## WHAT TO DO
Go through the material below and state how many lines include "permissions", giving the number only.

## RECORDS FOR THE TASK

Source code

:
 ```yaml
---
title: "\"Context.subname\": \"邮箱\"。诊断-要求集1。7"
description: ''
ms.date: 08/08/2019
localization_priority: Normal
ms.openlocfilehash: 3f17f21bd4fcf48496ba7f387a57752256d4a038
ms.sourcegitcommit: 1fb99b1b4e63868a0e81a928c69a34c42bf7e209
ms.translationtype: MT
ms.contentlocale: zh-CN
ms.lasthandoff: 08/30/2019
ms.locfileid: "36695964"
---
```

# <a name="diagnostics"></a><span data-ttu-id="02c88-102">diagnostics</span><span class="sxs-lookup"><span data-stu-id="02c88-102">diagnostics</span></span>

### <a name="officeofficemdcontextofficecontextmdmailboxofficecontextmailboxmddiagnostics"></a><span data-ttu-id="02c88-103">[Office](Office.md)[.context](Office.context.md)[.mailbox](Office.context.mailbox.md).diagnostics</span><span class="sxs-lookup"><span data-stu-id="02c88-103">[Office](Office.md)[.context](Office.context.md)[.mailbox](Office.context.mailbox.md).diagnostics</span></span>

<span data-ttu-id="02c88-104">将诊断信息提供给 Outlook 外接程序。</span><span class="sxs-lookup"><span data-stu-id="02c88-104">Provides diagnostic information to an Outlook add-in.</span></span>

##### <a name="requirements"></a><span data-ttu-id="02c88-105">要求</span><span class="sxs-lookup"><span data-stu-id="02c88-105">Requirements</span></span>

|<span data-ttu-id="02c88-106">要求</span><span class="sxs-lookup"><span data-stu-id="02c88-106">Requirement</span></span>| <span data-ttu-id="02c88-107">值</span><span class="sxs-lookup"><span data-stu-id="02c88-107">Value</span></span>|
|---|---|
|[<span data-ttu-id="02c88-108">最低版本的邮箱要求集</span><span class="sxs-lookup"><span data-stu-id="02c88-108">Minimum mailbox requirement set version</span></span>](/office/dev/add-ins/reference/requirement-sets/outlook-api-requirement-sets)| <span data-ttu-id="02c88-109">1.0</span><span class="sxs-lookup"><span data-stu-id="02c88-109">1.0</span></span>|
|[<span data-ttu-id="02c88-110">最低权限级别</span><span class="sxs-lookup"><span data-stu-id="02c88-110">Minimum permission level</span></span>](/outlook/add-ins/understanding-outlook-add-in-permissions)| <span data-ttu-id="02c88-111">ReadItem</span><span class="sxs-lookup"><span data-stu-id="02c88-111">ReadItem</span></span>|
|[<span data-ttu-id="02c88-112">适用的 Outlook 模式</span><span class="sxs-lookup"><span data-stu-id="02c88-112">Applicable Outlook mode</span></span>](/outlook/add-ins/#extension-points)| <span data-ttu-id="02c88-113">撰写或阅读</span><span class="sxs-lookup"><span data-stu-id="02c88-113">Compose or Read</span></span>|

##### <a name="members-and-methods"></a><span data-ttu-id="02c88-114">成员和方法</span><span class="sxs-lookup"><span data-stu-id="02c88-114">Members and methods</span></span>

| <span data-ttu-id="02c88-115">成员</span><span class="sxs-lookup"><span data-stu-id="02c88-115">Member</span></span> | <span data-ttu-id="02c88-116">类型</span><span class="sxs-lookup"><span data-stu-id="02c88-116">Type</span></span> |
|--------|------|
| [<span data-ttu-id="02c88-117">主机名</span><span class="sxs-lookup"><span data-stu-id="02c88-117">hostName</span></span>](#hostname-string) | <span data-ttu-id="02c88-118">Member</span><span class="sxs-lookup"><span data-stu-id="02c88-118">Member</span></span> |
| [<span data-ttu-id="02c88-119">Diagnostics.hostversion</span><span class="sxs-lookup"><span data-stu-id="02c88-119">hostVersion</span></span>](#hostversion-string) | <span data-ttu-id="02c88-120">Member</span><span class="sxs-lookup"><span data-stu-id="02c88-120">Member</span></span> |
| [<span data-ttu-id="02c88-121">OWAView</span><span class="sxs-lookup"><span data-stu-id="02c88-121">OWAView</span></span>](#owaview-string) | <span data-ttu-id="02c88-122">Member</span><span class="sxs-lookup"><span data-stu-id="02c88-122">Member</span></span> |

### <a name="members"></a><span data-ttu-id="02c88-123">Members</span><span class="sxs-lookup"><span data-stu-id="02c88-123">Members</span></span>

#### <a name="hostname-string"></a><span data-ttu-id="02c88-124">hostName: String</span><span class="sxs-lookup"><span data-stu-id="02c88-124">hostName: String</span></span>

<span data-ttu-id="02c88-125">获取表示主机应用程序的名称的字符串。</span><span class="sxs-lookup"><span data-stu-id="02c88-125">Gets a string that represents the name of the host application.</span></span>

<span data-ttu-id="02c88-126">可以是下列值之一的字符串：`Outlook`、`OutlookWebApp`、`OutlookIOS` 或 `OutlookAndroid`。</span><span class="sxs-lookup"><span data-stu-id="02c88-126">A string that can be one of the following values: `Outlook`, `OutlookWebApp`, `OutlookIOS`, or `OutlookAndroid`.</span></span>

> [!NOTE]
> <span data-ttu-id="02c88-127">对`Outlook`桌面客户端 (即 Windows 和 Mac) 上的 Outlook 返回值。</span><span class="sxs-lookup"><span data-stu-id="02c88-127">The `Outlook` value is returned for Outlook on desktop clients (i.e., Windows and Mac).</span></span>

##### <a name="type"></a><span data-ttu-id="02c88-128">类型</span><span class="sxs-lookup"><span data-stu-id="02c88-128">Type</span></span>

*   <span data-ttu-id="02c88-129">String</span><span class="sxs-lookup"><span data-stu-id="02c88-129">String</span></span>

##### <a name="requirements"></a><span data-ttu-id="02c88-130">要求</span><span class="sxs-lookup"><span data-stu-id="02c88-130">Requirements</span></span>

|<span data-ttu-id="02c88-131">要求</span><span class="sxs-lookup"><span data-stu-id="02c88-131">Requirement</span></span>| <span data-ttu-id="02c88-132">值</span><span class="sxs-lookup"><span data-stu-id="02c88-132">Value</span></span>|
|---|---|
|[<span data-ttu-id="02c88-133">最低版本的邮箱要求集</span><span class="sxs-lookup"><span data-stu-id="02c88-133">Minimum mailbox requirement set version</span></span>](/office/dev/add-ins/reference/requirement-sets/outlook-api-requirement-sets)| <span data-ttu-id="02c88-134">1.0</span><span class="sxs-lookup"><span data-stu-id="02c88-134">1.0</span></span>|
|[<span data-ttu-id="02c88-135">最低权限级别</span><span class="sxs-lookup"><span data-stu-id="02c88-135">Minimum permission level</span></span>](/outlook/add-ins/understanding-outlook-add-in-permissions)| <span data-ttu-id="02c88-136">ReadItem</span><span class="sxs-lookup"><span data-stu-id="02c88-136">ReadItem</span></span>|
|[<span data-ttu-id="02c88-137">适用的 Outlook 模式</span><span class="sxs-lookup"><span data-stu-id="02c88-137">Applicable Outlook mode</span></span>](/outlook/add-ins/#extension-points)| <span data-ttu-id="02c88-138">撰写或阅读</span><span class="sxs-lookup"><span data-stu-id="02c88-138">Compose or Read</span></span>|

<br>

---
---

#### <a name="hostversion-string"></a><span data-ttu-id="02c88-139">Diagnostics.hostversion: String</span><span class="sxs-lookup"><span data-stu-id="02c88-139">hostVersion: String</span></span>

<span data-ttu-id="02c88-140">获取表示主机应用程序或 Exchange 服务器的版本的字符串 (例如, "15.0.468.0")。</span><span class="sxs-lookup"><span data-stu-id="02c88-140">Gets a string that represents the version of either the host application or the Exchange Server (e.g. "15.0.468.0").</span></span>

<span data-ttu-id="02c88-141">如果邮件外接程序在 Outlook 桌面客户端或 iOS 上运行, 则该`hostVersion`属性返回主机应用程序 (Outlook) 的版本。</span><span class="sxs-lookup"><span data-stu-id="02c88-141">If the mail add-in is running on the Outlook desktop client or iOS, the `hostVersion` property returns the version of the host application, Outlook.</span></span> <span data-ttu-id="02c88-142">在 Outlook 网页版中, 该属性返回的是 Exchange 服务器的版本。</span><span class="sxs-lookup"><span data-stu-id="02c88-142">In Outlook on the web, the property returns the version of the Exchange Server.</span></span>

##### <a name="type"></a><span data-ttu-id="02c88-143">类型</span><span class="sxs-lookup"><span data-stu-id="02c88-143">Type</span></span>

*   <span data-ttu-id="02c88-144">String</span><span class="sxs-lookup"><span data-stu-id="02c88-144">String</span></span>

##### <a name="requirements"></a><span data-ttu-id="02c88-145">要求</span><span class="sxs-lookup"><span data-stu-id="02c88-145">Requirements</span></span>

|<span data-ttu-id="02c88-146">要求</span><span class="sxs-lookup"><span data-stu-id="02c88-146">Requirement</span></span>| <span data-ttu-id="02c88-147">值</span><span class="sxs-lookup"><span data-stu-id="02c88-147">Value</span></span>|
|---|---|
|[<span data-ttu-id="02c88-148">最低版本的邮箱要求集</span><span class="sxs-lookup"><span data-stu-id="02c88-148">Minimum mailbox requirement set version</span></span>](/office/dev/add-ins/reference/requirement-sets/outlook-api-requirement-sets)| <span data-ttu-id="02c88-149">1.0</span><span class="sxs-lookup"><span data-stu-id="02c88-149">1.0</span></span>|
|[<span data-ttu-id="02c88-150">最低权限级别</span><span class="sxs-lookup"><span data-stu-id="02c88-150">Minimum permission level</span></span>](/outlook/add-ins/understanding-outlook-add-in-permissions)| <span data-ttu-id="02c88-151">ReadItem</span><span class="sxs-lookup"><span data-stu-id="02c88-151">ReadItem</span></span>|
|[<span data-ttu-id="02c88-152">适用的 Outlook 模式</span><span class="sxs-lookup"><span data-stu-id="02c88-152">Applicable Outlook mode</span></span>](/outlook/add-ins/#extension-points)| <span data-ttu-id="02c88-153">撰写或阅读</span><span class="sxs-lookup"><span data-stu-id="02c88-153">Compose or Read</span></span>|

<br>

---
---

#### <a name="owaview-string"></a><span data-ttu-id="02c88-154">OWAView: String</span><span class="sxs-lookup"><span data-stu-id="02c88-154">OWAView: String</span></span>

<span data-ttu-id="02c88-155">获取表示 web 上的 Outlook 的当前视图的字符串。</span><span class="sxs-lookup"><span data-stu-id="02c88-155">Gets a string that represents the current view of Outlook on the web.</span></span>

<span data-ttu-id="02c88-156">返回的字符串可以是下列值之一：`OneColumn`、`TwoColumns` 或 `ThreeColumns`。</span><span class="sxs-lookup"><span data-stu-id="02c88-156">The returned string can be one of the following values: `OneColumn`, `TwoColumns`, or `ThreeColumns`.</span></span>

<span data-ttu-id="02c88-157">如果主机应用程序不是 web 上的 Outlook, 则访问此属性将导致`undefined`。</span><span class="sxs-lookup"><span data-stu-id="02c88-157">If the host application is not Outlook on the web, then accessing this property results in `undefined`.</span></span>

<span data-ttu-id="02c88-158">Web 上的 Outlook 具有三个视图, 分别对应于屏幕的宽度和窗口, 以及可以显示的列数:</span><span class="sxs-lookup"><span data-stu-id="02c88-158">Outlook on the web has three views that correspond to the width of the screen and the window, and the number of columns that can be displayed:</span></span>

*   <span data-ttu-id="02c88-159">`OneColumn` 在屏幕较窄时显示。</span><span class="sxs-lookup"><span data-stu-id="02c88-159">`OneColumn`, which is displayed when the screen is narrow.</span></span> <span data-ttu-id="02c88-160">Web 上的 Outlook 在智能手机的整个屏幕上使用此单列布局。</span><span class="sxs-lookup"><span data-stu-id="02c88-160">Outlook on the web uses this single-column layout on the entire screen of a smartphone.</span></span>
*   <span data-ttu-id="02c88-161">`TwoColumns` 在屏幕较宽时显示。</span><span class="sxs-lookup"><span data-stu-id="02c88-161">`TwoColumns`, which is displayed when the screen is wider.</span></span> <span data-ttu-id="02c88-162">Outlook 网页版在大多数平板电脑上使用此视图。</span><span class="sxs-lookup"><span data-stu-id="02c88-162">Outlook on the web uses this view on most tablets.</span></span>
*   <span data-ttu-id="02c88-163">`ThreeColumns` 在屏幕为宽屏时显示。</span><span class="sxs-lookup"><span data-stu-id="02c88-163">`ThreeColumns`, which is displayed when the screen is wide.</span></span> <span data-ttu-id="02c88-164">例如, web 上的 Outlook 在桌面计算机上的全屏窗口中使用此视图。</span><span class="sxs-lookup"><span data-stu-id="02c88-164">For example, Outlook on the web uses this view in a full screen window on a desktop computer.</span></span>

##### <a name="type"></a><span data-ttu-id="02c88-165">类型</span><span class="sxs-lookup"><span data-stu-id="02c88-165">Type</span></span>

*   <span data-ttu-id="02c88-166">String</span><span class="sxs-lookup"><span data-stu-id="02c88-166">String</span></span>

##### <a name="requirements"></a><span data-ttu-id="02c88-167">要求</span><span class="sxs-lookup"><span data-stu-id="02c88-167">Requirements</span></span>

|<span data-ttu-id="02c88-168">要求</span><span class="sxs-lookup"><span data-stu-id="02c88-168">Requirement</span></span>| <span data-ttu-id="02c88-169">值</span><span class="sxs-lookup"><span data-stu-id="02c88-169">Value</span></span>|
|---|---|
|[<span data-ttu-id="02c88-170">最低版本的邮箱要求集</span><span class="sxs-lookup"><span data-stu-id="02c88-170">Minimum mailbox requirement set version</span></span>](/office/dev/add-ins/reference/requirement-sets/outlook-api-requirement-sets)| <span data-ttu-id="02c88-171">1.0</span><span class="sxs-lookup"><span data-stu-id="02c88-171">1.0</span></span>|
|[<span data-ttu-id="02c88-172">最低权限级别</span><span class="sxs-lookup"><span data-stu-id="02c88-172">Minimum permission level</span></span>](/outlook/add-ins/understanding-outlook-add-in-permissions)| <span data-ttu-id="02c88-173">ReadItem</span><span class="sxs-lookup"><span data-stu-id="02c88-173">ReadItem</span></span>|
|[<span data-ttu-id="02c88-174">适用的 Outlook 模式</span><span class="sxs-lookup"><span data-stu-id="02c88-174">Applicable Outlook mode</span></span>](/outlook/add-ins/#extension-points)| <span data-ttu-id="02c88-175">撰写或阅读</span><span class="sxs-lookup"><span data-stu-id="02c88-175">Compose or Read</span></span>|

## EXERCISE RESULT
4